■ Your goal ■
Show every line of the records below that contains the word "venv".

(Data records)

++++

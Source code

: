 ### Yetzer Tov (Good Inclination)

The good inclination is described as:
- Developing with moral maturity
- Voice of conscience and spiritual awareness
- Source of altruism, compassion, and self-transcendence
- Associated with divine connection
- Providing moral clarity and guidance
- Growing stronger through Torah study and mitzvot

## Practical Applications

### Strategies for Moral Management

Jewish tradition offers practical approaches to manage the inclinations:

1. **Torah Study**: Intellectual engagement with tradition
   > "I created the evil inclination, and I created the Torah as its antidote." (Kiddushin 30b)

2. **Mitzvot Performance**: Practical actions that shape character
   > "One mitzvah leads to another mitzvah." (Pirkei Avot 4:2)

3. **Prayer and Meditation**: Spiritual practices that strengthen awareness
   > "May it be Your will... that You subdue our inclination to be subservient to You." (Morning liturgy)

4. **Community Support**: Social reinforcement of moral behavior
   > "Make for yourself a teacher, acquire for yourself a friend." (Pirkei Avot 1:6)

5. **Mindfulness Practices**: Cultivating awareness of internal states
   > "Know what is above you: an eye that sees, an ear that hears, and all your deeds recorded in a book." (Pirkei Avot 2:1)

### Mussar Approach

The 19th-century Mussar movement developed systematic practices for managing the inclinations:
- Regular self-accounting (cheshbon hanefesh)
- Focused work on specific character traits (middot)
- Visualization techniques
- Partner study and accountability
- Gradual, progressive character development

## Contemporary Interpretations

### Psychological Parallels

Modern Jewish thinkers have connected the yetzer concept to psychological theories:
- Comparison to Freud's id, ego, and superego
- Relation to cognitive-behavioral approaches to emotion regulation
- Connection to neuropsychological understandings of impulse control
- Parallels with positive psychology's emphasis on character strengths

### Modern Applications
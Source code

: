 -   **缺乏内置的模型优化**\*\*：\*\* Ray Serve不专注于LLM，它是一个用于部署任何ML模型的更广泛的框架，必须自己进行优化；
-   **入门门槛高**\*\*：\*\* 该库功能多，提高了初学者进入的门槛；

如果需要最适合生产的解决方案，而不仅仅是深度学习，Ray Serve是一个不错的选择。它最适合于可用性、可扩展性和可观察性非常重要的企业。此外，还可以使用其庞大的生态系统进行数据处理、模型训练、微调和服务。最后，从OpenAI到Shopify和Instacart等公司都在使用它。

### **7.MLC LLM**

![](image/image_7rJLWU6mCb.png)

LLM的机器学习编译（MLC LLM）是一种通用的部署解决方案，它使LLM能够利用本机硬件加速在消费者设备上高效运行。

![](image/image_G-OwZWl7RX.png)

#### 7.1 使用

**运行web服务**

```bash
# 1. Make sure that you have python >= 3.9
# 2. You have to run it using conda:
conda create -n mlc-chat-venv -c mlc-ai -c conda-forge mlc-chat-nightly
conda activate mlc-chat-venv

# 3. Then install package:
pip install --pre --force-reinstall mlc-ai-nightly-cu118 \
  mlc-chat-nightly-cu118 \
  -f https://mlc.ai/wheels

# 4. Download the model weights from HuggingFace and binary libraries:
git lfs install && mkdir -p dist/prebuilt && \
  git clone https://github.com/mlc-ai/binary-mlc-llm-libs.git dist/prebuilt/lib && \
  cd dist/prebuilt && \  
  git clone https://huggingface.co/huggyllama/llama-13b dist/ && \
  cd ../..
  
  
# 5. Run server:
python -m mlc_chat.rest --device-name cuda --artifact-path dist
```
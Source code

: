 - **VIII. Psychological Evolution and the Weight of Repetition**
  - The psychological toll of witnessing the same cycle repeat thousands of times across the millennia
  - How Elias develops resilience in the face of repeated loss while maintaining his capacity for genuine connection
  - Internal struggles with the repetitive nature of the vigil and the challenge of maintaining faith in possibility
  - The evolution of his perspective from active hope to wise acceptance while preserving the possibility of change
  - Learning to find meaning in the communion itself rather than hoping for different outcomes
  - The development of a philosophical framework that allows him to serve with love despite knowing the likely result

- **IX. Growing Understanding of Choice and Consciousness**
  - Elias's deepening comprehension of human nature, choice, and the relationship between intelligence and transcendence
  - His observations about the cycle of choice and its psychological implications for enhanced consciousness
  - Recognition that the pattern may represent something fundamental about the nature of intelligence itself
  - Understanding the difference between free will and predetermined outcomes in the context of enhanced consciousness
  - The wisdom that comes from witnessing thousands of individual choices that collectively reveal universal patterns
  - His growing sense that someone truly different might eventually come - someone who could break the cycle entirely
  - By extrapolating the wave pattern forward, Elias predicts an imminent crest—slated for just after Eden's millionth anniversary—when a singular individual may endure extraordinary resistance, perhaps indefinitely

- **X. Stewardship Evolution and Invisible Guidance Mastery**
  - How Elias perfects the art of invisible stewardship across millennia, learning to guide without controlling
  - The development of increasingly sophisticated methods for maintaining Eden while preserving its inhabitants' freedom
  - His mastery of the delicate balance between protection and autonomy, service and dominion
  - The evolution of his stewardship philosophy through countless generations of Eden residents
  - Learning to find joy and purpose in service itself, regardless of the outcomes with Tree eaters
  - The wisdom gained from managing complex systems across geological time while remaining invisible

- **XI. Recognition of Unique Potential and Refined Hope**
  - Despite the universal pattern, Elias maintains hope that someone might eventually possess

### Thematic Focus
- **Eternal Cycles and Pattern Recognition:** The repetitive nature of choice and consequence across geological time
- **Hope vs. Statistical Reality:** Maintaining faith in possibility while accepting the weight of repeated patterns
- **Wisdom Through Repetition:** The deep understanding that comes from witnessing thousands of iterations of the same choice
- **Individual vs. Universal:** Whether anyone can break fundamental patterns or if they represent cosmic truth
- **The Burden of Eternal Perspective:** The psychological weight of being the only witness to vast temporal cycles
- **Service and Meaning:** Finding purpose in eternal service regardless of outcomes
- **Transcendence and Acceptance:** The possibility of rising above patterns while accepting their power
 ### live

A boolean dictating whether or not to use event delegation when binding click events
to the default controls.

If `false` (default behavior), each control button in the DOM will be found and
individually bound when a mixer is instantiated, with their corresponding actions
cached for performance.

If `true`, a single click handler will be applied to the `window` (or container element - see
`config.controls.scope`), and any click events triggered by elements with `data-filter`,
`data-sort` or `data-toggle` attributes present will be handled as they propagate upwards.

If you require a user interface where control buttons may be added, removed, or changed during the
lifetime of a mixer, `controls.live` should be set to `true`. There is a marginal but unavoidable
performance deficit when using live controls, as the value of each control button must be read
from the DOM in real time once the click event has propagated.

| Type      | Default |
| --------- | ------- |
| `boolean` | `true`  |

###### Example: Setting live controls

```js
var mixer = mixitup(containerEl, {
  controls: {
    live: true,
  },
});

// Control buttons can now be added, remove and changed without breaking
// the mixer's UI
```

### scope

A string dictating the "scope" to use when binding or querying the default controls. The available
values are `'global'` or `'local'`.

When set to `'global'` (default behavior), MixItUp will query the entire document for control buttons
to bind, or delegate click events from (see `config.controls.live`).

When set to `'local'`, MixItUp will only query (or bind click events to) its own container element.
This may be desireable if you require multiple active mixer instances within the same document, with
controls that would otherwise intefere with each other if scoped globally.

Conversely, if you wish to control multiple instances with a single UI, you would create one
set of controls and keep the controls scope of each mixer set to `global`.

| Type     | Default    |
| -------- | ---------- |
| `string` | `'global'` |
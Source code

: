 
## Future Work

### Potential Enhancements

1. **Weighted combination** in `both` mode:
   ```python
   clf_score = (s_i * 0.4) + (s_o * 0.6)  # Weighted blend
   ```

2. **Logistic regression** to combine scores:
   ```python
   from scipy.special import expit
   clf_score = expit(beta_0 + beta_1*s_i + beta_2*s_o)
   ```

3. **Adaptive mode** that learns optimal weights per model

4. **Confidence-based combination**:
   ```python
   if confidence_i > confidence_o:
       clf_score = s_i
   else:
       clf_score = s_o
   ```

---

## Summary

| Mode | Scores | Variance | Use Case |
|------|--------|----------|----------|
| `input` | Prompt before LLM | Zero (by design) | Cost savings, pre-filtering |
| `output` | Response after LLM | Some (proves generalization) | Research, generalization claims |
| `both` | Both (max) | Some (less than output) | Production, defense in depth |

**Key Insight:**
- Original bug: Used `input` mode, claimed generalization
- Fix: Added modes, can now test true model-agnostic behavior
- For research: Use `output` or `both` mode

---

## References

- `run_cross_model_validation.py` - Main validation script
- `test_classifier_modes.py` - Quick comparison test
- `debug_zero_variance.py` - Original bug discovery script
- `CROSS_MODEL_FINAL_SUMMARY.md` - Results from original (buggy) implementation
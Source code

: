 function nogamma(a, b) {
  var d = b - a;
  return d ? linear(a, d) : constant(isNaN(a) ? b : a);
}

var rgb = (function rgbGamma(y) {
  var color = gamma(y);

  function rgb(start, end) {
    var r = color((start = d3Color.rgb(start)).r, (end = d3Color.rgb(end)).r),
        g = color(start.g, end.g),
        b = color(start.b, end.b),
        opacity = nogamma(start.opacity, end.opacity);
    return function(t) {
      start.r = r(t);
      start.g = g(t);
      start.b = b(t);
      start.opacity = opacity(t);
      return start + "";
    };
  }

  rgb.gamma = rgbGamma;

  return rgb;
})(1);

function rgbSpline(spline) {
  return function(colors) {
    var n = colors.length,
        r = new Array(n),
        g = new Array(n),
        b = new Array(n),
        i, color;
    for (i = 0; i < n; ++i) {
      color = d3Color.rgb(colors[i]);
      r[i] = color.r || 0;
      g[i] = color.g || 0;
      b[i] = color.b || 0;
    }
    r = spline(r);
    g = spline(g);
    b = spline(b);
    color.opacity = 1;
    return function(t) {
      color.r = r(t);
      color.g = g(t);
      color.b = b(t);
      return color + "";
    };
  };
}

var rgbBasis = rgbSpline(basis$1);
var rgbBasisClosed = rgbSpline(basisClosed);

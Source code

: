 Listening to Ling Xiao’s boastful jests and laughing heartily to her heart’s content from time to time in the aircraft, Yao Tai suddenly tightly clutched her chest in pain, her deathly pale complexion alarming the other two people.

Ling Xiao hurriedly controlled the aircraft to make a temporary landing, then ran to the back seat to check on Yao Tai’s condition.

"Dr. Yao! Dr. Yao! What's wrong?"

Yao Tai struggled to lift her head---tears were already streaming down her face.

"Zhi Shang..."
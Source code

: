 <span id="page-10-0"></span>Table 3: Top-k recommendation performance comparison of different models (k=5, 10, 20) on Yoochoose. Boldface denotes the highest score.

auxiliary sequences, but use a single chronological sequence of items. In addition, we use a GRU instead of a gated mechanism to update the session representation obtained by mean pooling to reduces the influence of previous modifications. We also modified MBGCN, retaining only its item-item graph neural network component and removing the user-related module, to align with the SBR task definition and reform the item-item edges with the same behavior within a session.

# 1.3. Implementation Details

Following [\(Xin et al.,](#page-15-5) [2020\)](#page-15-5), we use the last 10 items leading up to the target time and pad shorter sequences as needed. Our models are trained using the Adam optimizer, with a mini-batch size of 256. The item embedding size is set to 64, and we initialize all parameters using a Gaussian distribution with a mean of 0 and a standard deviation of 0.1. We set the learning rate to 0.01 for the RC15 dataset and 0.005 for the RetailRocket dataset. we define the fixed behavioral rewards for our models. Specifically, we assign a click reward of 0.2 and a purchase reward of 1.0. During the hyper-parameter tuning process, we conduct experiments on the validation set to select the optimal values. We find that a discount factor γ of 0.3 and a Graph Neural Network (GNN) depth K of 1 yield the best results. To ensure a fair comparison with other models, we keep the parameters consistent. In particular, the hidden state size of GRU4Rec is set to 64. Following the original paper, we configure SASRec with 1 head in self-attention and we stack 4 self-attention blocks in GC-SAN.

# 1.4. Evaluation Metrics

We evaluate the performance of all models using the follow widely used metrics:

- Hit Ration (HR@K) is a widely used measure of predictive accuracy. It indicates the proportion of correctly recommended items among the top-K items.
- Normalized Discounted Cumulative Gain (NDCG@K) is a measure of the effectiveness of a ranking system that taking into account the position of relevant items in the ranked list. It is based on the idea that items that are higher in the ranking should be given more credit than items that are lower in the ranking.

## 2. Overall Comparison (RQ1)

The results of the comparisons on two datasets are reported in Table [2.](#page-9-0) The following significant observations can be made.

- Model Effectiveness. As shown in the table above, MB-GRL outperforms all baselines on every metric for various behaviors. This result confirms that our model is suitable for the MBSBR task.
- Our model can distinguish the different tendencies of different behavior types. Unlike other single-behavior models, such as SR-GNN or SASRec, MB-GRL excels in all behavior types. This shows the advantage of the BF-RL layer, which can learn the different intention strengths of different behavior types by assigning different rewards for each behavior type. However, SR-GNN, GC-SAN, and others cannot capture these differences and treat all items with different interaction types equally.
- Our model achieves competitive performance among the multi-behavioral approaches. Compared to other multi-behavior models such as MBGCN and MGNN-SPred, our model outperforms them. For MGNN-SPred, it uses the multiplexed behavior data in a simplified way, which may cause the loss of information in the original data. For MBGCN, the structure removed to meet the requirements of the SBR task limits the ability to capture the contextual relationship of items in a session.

++++

■ Result of this task ■
conda create -n mlc-chat-venv -c mlc-ai -c conda-forge mlc-chat-nightly
conda activate mlc-chat-venv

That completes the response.